A Wake-Up Call the World Cannot Ignore

A Wake-Up Call the World Cannot Ignore

The moving of the hands of the Bulletin of the Atomic Scientists’ Doomsday Clock to just 90 seconds to midnight, the closest they have been in the clock’s long history, is a wake-up call the world cannot ignore. There is much more anxiety than there used to be, among global policymakers and publics, about climate change, the other great threat to life on this planet which the Clock takes into account. But about the threat posed by nuclear weapons—even with Russia’s President Putin talking up the useability of nuclear weapons in language not heard since the Cold War years—the level of continuing complacency and the degree of blind faith in the utility of nuclear deterrence continues to be extraordinary.

The reality of which the Clock reminds us is that nuclear weapons are not only the most indiscriminately inhumane ever devised but the casualties that would follow any kind of significant nuclear exchange would be on an almost incalculably horrific scale. Millions would be vaporised, crushed, baked, boiled, or irradiated to death by the initial blasts, and millions more would die from the catastrophic starvation-guaranteeing nuclear-winter effect on global agriculture.

It may that, for all the posturing of Putin and others like him, these weapons will in fact never be used coldly and deliberately to wage aggressive war. The longstanding taboo against such first use may be weakening, but is still strong. But there is a very high probability that they will, sooner or later, still be used. That we have not had a nuclear weapon used in conflict for nearly eighty years is not a result of statesmanship, system integrity and infallibility, or the inherent stability of nuclear deterrence. It has been sheer dumb luck.

It is utterly wishful thinking to believe that this luck can continue in perpetuity, given what we now know about how many times the supposedly very sophisticated command-and-control systems of the Cold War years were strained by mistakes and false alarms, human error and human idiocy, given what we know about how much less sophisticated are the command-and-control systems of some of the newer nuclear-armed states, and given what we both know and can guess about how much more sophisticated and capable cyber-offence will be in overcoming cyber-defence in the years ahead.
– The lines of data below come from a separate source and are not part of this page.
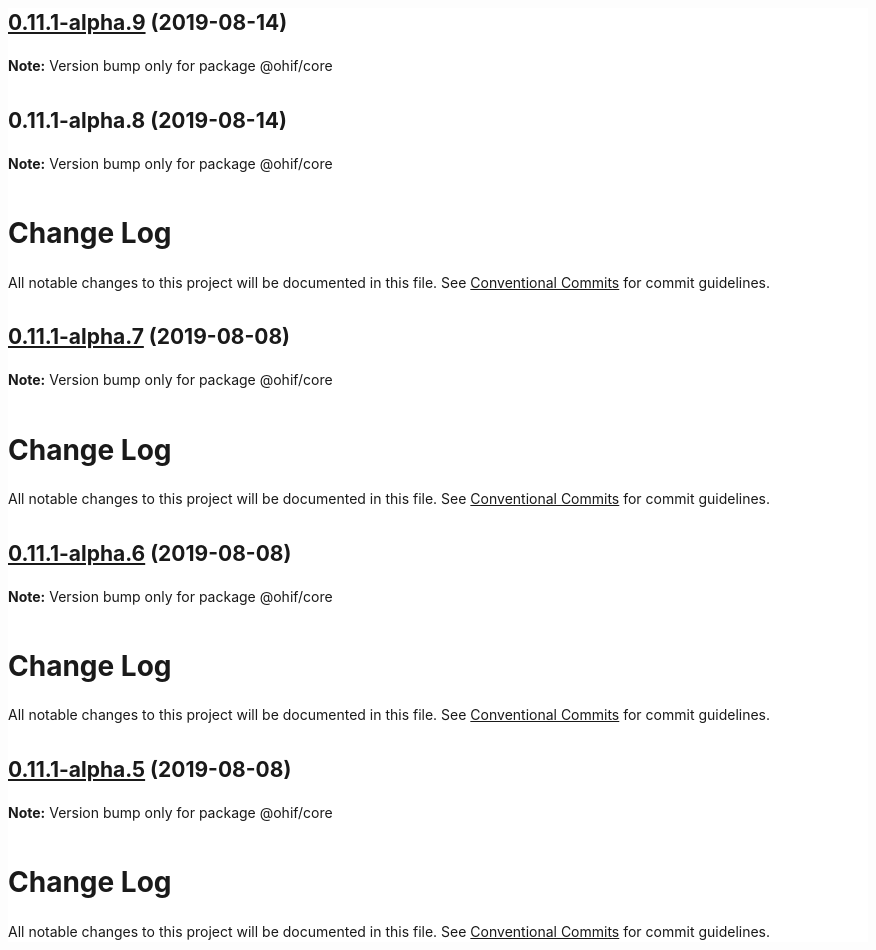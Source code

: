 ## [0.11.1-alpha.9](https://github.com/OHIF/Viewers/compare/@ohif/core@0.11.1-alpha.8...@ohif/core@0.11.1-alpha.9) (2019-08-14)

**Note:** Version bump only for package @ohif/core

## 0.11.1-alpha.8 (2019-08-14)

**Note:** Version bump only for package @ohif/core

# Change Log

All notable changes to this project will be documented in this file. See
[Conventional Commits](https://conventionalcommits.org) for commit guidelines.

## [0.11.1-alpha.7](https://github.com/OHIF/Viewers/compare/@ohif/core@0.11.1-alpha.6...@ohif/core@0.11.1-alpha.7) (2019-08-08)

**Note:** Version bump only for package @ohif/core

# Change Log

All notable changes to this project will be documented in this file. See
[Conventional Commits](https://conventionalcommits.org) for commit guidelines.

## [0.11.1-alpha.6](https://github.com/OHIF/Viewers/compare/@ohif/core@0.11.1-alpha.5...@ohif/core@0.11.1-alpha.6) (2019-08-08)

**Note:** Version bump only for package @ohif/core

# Change Log

All notable changes to this project will be documented in this file. See
[Conventional Commits](https://conventionalcommits.org) for commit guidelines.

## [0.11.1-alpha.5](https://github.com/OHIF/Viewers/compare/@ohif/core@0.11.1-alpha.4...@ohif/core@0.11.1-alpha.5) (2019-08-08)

**Note:** Version bump only for package @ohif/core

# Change Log

All notable changes to this project will be documented in this file. See
[Conventional Commits](https://conventionalcommits.org) for commit guidelines.
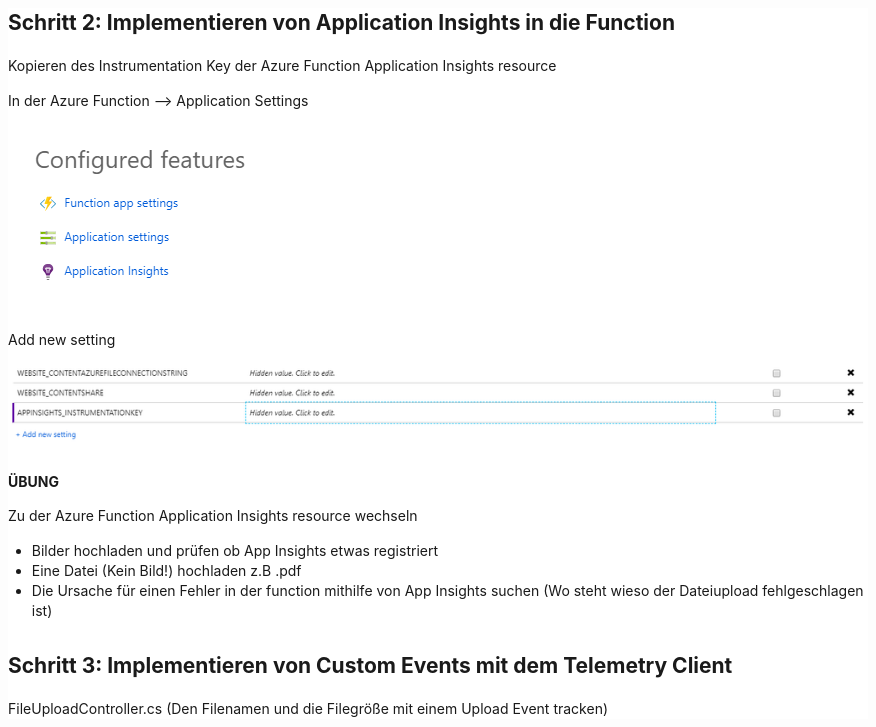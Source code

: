 ## Schritt 2: Implementieren von Application Insights in die Function

Kopieren des Instrumentation Key der Azure Function Application Insights resource

In der Azure Function --> Application Settings

![Publish](https://github.com/whiteducksoftware/FH_Azure/blob/master/docs/imgs2/func1.png?raw=true "Publish")

Add new setting

![Publish](https://github.com/whiteducksoftware/FH_Azure/blob/master/docs/imgs2/func2.png?raw=true "Publish")

**ÜBUNG**

Zu der Azure Function Application Insights resource wechseln

- Bilder hochladen und prüfen ob App Insights etwas registriert
- Eine Datei (Kein Bild!) hochladen z.B .pdf
- Die Ursache für einen Fehler in der function mithilfe von App Insights suchen (Wo steht wieso der Dateiupload fehlgeschlagen ist)


## Schritt 3: Implementieren von Custom Events mit dem Telemetry Client

FileUploadController.cs (Den Filenamen und die Filegröße mit einem Upload Event tracken)

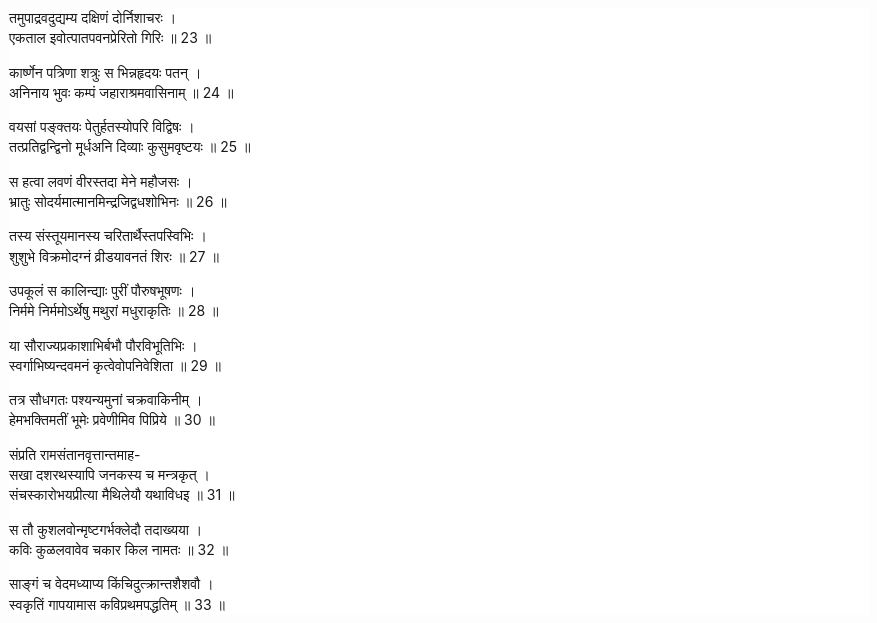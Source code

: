 तमुपाद्रवदुद्यम्य दक्षिणं दोर्निशाचरः ।  
एकताल इवोत्पातपवनप्रेरितो गिरिः ॥ 23 ॥  
<div class="js_include collapsed" url="/kAvyam/TIkA/padyam/kAlidAsaH/raghuvaMsham/mallinAthaH/15/23.md"  newLevelForH1="4" title="मल्लिनाथ-टीका"  > </div>
  
कार्ष्णेन पत्रिणा शत्रुः स भिन्नहृदयः पतन् ।  
अनिनाय भुवः कम्पं जहाराश्रमवासिनाम् ॥ 24 ॥  
<div class="js_include collapsed" url="/kAvyam/TIkA/padyam/kAlidAsaH/raghuvaMsham/mallinAthaH/15/24.md"  newLevelForH1="4" title="मल्लिनाथ-टीका"  > </div>
  
वयसां पङ्क्तयः पेतुर्हतस्योपरि विद्विषः ।  
तत्प्रतिद्वन्द्विनो मूर्धअनि दिव्याः कुसुमवृष्टयः ॥ 25 ॥  
<div class="js_include collapsed" url="/kAvyam/TIkA/padyam/kAlidAsaH/raghuvaMsham/mallinAthaH/15/25.md"  newLevelForH1="4" title="मल्लिनाथ-टीका"  > </div>
  
स हत्वा लवणं वीरस्तदा मेने महौजसः ।  
भ्रातुः सोदर्यमात्मानमिन्द्रजिद्वधशोभिनः ॥ 26 ॥  
<div class="js_include collapsed" url="/kAvyam/TIkA/padyam/kAlidAsaH/raghuvaMsham/mallinAthaH/15/26.md"  newLevelForH1="4" title="मल्लिनाथ-टीका"  > </div>
  
तस्य संस्तूयमानस्य चरितार्थैस्तपस्विभिः ।  
शुशुभे विक्रमोदग्नं व्रीडयावनतं शिरः ॥ 27 ॥  
<div class="js_include collapsed" url="/kAvyam/TIkA/padyam/kAlidAsaH/raghuvaMsham/mallinAthaH/15/27.md"  newLevelForH1="4" title="मल्लिनाथ-टीका"  > </div>
  
उपकूलं स कालिन्द्याः पुरीं पौरुषभूषणः ।  
निर्ममे निर्ममोऽर्थेषु मथुरां मधुराकृतिः ॥ 28 ॥  
<div class="js_include collapsed" url="/kAvyam/TIkA/padyam/kAlidAsaH/raghuvaMsham/mallinAthaH/15/28.md"  newLevelForH1="4" title="मल्लिनाथ-टीका"  > </div>
  
या सौराज्यप्रकाशाभिर्बभौ पौरविभूतिभिः ।  
स्वर्गाभिष्यन्दवमनं कृत्वेवोपनिवेशिता ॥ 29 ॥  
<div class="js_include collapsed" url="/kAvyam/TIkA/padyam/kAlidAsaH/raghuvaMsham/mallinAthaH/15/29.md"  newLevelForH1="4" title="मल्लिनाथ-टीका"  > </div>
  
तत्र सौधगतः पश्यन्यमुनां चक्रवाकिनीम् ।  
हेमभक्तिमतीं भूमेः प्रवेणीमिव पिप्रिये ॥ 30 ॥  
<div class="js_include collapsed" url="/kAvyam/TIkA/padyam/kAlidAsaH/raghuvaMsham/mallinAthaH/15/30.md"  newLevelForH1="4" title="मल्लिनाथ-टीका"  > </div>
  
संप्रति रामसंतानवृत्तान्तमाह-  
सखा दशरथस्यापि जनकस्य च मन्त्रकृत् ।  
संचस्कारोभयप्रीत्या मैथिलेयौ यथाविधइ ॥ 31 ॥  
<div class="js_include collapsed" url="/kAvyam/TIkA/padyam/kAlidAsaH/raghuvaMsham/mallinAthaH/15/31.md"  newLevelForH1="4" title="मल्लिनाथ-टीका"  > </div>
  
स तौ कुशलवोन्मृष्टगर्भक्लेदौ तदाख्यया ।  
कविः कुळलवावेव चकार किल नामतः ॥ 32 ॥  
<div class="js_include collapsed" url="/kAvyam/TIkA/padyam/kAlidAsaH/raghuvaMsham/mallinAthaH/15/32.md"  newLevelForH1="4" title="मल्लिनाथ-टीका"  > </div>
  
साङ्गं च वेदमध्याप्य किंचिदुत्क्रान्तशैशवौ ।  
स्वकृतिं गापयामास कविप्रथमपद्धतिम् ॥ 33 ॥  
<div class="js_include collapsed" url="/kAvyam/TIkA/padyam/kAlidAsaH/raghuvaMsham/mallinAthaH/15/33.md"  newLevelForH1="4" title="मल्लिनाथ-टीका"  > </div>
  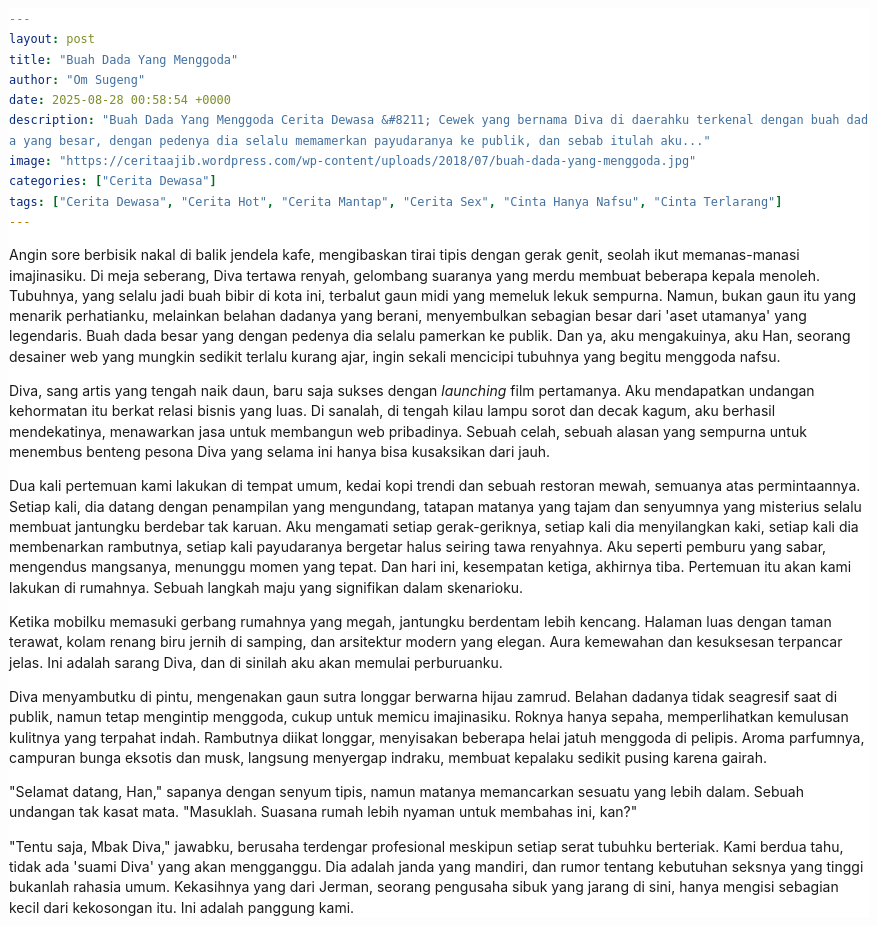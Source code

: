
 ```yaml
---
layout: post
title: "Buah Dada Yang Menggoda"
author: "Om Sugeng"
date: 2025-08-28 00:58:54 +0000
description: "Buah Dada Yang Menggoda Cerita Dewasa &#8211; Cewek yang bernama Diva di daerahku terkenal dengan buah dada yang besar, dengan pedenya dia selalu memamerkan payudaranya ke publik, dan sebab itulah aku..."
image: "https://ceritaajib.wordpress.com/wp-content/uploads/2018/07/buah-dada-yang-menggoda.jpg"
categories: ["Cerita Dewasa"]
tags: ["Cerita Dewasa", "Cerita Hot", "Cerita Mantap", "Cerita Sex", "Cinta Hanya Nafsu", "Cinta Terlarang"]
---
```


Angin sore berbisik nakal di balik jendela kafe, mengibaskan tirai tipis dengan gerak genit, seolah ikut memanas-manasi imajinasiku. Di meja seberang, Diva tertawa renyah, gelombang suaranya yang merdu membuat beberapa kepala menoleh. Tubuhnya, yang selalu jadi buah bibir di kota ini, terbalut gaun midi yang memeluk lekuk sempurna. Namun, bukan gaun itu yang menarik perhatianku, melainkan belahan dadanya yang berani, menyembulkan sebagian besar dari 'aset utamanya' yang legendaris. Buah dada besar yang dengan pedenya dia selalu pamerkan ke publik. Dan ya, aku mengakuinya, aku Han, seorang desainer web yang mungkin sedikit terlalu kurang ajar, ingin sekali mencicipi tubuhnya yang begitu menggoda nafsu.

Diva, sang artis yang tengah naik daun, baru saja sukses dengan *launching* film pertamanya. Aku mendapatkan undangan kehormatan itu berkat relasi bisnis yang luas. Di sanalah, di tengah kilau lampu sorot dan decak kagum, aku berhasil mendekatinya, menawarkan jasa untuk membangun web pribadinya. Sebuah celah, sebuah alasan yang sempurna untuk menembus benteng pesona Diva yang selama ini hanya bisa kusaksikan dari jauh.

Dua kali pertemuan kami lakukan di tempat umum, kedai kopi trendi dan sebuah restoran mewah, semuanya atas permintaannya. Setiap kali, dia datang dengan penampilan yang mengundang, tatapan matanya yang tajam dan senyumnya yang misterius selalu membuat jantungku berdebar tak karuan. Aku mengamati setiap gerak-geriknya, setiap kali dia menyilangkan kaki, setiap kali dia membenarkan rambutnya, setiap kali payudaranya bergetar halus seiring tawa renyahnya. Aku seperti pemburu yang sabar, mengendus mangsanya, menunggu momen yang tepat. Dan hari ini, kesempatan ketiga, akhirnya tiba. Pertemuan itu akan kami lakukan di rumahnya. Sebuah langkah maju yang signifikan dalam skenarioku.

Ketika mobilku memasuki gerbang rumahnya yang megah, jantungku berdentam lebih kencang. Halaman luas dengan taman terawat, kolam renang biru jernih di samping, dan arsitektur modern yang elegan. Aura kemewahan dan kesuksesan terpancar jelas. Ini adalah sarang Diva, dan di sinilah aku akan memulai perburuanku.

Diva menyambutku di pintu, mengenakan gaun sutra longgar berwarna hijau zamrud. Belahan dadanya tidak seagresif saat di publik, namun tetap mengintip menggoda, cukup untuk memicu imajinasiku. Roknya hanya sepaha, memperlihatkan kemulusan kulitnya yang terpahat indah. Rambutnya diikat longgar, menyisakan beberapa helai jatuh menggoda di pelipis. Aroma parfumnya, campuran bunga eksotis dan musk, langsung menyergap indraku, membuat kepalaku sedikit pusing karena gairah.

"Selamat datang, Han," sapanya dengan senyum tipis, namun matanya memancarkan sesuatu yang lebih dalam. Sebuah undangan tak kasat mata. "Masuklah. Suasana rumah lebih nyaman untuk membahas ini, kan?"

"Tentu saja, Mbak Diva," jawabku, berusaha terdengar profesional meskipun setiap serat tubuhku berteriak. Kami berdua tahu, tidak ada 'suami Diva' yang akan mengganggu. Dia adalah janda yang mandiri, dan rumor tentang kebutuhan seksnya yang tinggi bukanlah rahasia umum. Kekasihnya yang dari Jerman, seorang pengusaha sibuk yang jarang di sini, hanya mengisi sebagian kecil dari kekosongan itu. Ini adalah panggung kami.
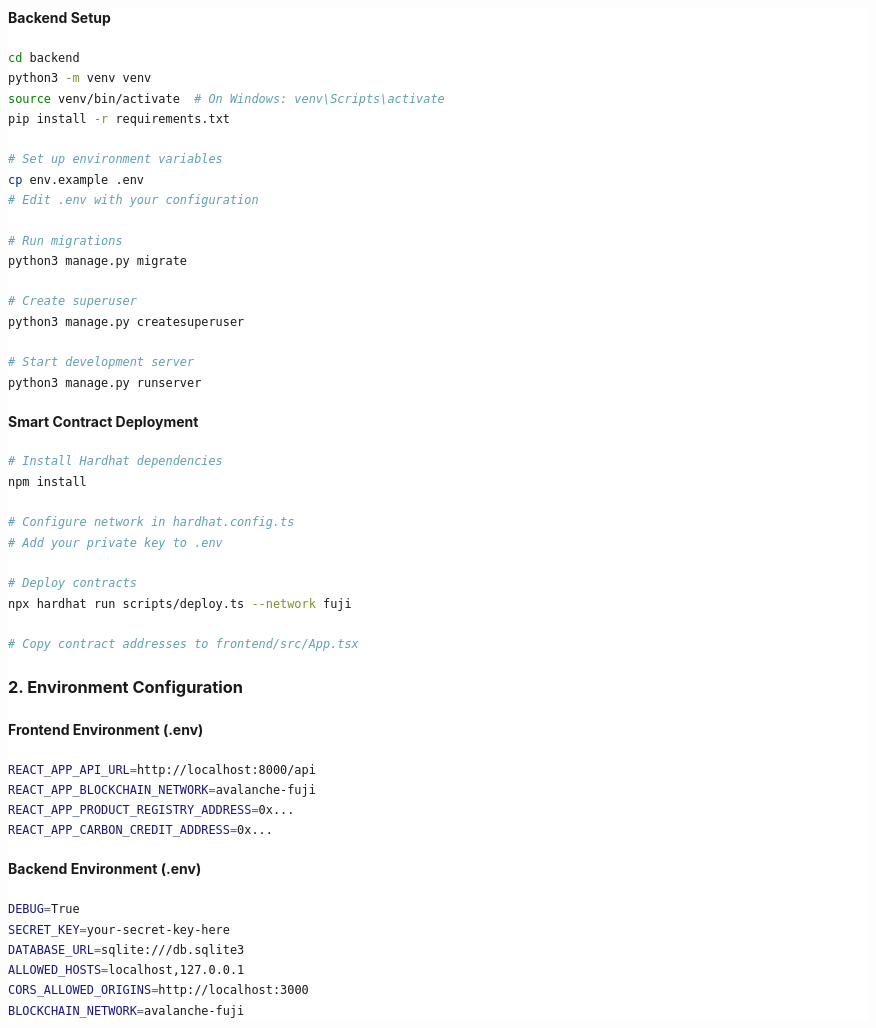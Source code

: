 #### **Backend Setup**
```bash
cd backend
python3 -m venv venv
source venv/bin/activate  # On Windows: venv\Scripts\activate
pip install -r requirements.txt

# Set up environment variables
cp env.example .env
# Edit .env with your configuration

# Run migrations
python3 manage.py migrate

# Create superuser
python3 manage.py createsuperuser

# Start development server
python3 manage.py runserver
```

#### **Smart Contract Deployment**
```bash
# Install Hardhat dependencies
npm install

# Configure network in hardhat.config.ts
# Add your private key to .env

# Deploy contracts
npx hardhat run scripts/deploy.ts --network fuji

# Copy contract addresses to frontend/src/App.tsx
```

### **2. Environment Configuration**

#### **Frontend Environment (.env)**
```bash
REACT_APP_API_URL=http://localhost:8000/api
REACT_APP_BLOCKCHAIN_NETWORK=avalanche-fuji
REACT_APP_PRODUCT_REGISTRY_ADDRESS=0x...
REACT_APP_CARBON_CREDIT_ADDRESS=0x...
```

#### **Backend Environment (.env)**
```bash
DEBUG=True
SECRET_KEY=your-secret-key-here
DATABASE_URL=sqlite:///db.sqlite3
ALLOWED_HOSTS=localhost,127.0.0.1
CORS_ALLOWED_ORIGINS=http://localhost:3000
BLOCKCHAIN_NETWORK=avalanche-fuji
```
The depressing reality as the hands of the Bulletin clock make clear is that while the risk of nuclear catastrophe is as great as it has ever been, the goal of achieving the elimination of nuclear weapons from the face of the Earth is as far from achievement as it has ever been. Longstanding major nuclear arms control agreements between the US and Russia are now dead (ABM, INF, Open Skies) or on life support (New START). There is no prospect of buy-in by any of the nuclear armed states—or their closest allies and partners—on the nuclear ban treaty (TPNW), as widely supported as this is by other states. Hopes for progress on denuclearizing the Korean Peninsula and reinstating the painfully negotiated Joint Comprehensive Plan of Action (JCPOA) nuclear agreement with Iran—torn up by the Trump administration—have completely stalled. The 2022 NPT Review Conference ended, like too many of its predecessors, with no consensus on a final statement (Russia opposing, inevitably, any reference to the nuclear risks involved in its invasion of Ukraine). There has been no progress on moderating the salience of nuclear weapons in strategic doctrines in the US or elsewhere; if anything, the reverse. And stockpiles are growing in most of the nuclear-armed states.

Despite the big reductions which occurred immediately after the end of the Cold War and the continuing retirement or scheduling for dismantlement since by Russia and the United States of many more, nearly 13,000 warheads are still in existence with a combined destructive capability of close to 100,000 Hiroshima- or Nagasaki-sized bombs. Around 6,000 nuclear weapons remain in the hands of Russia, 5,500 with the United States, and 1,300 with the other nuclear-armed states combined (China, France, the United Kingdom, India, Pakistan, Israel, and—at the margin—North Korea).

In our own Indo-Pacific region, delivery systems are being extended, weapons are being modernised, and their numbers are increasing. A large proportion of the global stockpile—nearly 4,000 weapons—remains operationally available. And, most extraordinarily of all, nearly 2,000  US and Russian weapons remain on dangerously high alert, ready to be launched on warning in the event of a perceived attack within a decision window for each president of four to eight minutes.

The Doomsday Clock reminds us that it’s time to get more serious than we ever have before about nuclear risk reduction and serious movement not only on non-proliferation but disarmament. APLN’s mission has never been more relevant.


About the Author

Gareth Evans was Australia’s Foreign Minister from 1988-1996, is President Emeritus of the International Crisis Group, Founding Convenor of APLN, and Distinguished Honorary Professor and former Chancellor of the Australian National University. He has authored and edited 12 books, including Nuclear Weapons: The State of Play 2015 (co-author), Inside the Hawke-Keating Government: A Cabinet Diary (2014), and The Responsibility to Protect: Ending Mass Atrocity Crimes Once and for All (2008).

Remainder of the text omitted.